▸ **REQUIRED ACTION**: What is needed here is an exact copy of all the entries below.

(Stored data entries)
◆ ◆ ◆ ◆ ◆ ◆ ◆

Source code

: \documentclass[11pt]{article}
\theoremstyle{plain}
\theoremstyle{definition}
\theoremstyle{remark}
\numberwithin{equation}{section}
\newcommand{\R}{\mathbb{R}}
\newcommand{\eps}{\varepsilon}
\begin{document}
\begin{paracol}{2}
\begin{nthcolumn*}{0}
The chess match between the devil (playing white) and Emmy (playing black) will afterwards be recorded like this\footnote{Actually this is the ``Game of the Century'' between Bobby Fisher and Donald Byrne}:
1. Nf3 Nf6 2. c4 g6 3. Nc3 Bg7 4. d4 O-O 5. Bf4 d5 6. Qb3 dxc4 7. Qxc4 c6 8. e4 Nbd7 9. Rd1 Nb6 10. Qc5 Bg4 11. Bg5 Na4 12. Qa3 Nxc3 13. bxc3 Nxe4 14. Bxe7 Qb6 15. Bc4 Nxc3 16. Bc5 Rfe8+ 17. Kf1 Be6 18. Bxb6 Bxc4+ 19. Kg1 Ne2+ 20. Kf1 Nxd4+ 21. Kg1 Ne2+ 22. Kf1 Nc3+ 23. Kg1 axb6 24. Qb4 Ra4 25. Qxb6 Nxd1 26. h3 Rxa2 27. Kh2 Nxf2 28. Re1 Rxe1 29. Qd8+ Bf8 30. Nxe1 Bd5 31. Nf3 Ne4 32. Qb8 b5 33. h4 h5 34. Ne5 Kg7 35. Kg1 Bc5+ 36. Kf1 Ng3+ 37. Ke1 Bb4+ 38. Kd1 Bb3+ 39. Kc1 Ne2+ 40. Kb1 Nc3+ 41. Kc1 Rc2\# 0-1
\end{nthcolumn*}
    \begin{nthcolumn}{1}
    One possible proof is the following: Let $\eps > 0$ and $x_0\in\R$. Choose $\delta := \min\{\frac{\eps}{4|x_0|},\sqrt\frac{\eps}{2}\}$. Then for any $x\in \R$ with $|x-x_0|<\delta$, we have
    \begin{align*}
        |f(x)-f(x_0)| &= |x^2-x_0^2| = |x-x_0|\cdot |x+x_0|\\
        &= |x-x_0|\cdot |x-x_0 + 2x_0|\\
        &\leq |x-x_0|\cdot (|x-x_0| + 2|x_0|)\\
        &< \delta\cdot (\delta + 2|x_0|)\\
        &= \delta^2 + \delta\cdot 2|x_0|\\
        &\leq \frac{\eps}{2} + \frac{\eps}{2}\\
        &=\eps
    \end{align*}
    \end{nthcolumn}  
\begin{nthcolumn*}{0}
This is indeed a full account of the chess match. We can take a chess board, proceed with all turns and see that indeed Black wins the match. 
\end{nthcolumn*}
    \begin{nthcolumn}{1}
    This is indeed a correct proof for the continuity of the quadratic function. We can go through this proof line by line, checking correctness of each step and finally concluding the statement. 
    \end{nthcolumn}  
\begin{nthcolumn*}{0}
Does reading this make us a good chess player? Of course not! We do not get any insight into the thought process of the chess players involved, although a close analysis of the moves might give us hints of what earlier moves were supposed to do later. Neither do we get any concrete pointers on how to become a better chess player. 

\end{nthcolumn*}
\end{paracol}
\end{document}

◆ ◆ ◆ ◆ ◆ ◆ ◆

▸ **RESULT BELOW**:
Source code

: \documentclass[11pt]{article}
\theoremstyle{plain}
\theoremstyle{definition}
\theoremstyle{remark}
\numberwithin{equation}{section}
\newcommand{\R}{\mathbb{R}}
\newcommand{\eps}{\varepsilon}
\begin{document}
\begin{paracol}{2}
\begin{nthcolumn*}{0}
The chess match between the devil (playing white) and Emmy (playing black) will afterwards be recorded like this\footnote{Actually this is the ``Game of the Century'' between Bobby Fisher and Donald Byrne}:
1. Nf3 Nf6 2. c4 g6 3. Nc3 Bg7 4. d4 O-O 5. Bf4 d5 6. Qb3 dxc4 7. Qxc4 c6 8. e4 Nbd7 9. Rd1 Nb6 10. Qc5 Bg4 11. Bg5 Na4 12. Qa3 Nxc3 13. bxc3 Nxe4 14. Bxe7 Qb6 15. Bc4 Nxc3 16. Bc5 Rfe8+ 17. Kf1 Be6 18. Bxb6 Bxc4+ 19. Kg1 Ne2+ 20. Kf1 Nxd4+ 21. Kg1 Ne2+ 22. Kf1 Nc3+ 23. Kg1 axb6 24. Qb4 Ra4 25. Qxb6 Nxd1 26. h3 Rxa2 27. Kh2 Nxf2 28. Re1 Rxe1 29. Qd8+ Bf8 30. Nxe1 Bd5 31. Nf3 Ne4 32. Qb8 b5 33. h4 h5 34. Ne5 Kg7 35. Kg1 Bc5+ 36. Kf1 Ng3+ 37. Ke1 Bb4+ 38. Kd1 Bb3+ 39. Kc1 Ne2+ 40. Kb1 Nc3+ 41. Kc1 Rc2\# 0-1
\end{nthcolumn*}
    \begin{nthcolumn}{1}
    One possible proof is the following: Let $\eps > 0$ and $x_0\in\R$. Choose $\delta := \min\{\frac{\eps}{4|x_0|},\sqrt\frac{\eps}{2}\}$. Then for any $x\in \R$ with $|x-x_0|<\delta$, we have
    \begin{align*}
        |f(x)-f(x_0)| &= |x^2-x_0^2| = |x-x_0|\cdot |x+x_0|\\
        &= |x-x_0|\cdot |x-x_0 + 2x_0|\\
        &\leq |x-x_0|\cdot (|x-x_0| + 2|x_0|)\\
        &< \delta\cdot (\delta + 2|x_0|)\\
        &= \delta^2 + \delta\cdot 2|x_0|\\
        &\leq \frac{\eps}{2} + \frac{\eps}{2}\\
        &=\eps
    \end{align*}
    \end{nthcolumn}  
\begin{nthcolumn*}{0}
This is indeed a full account of the chess match. We can take a chess board, proceed with all turns and see that indeed Black wins the match. 
\end{nthcolumn*}
    \begin{nthcolumn}{1}
    This is indeed a correct proof for the continuity of the quadratic function. We can go through this proof line by line, checking correctness of each step and finally concluding the statement. 
    \end{nthcolumn}  
\begin{nthcolumn*}{0}
Does reading this make us a good chess player? Of course not! We do not get any insight into the thought process of the chess players involved, although a close analysis of the moves might give us hints of what earlier moves were supposed to do later. Neither do we get any concrete pointers on how to become a better chess player. 

\end{nthcolumn*}
\end{paracol}
\end{document}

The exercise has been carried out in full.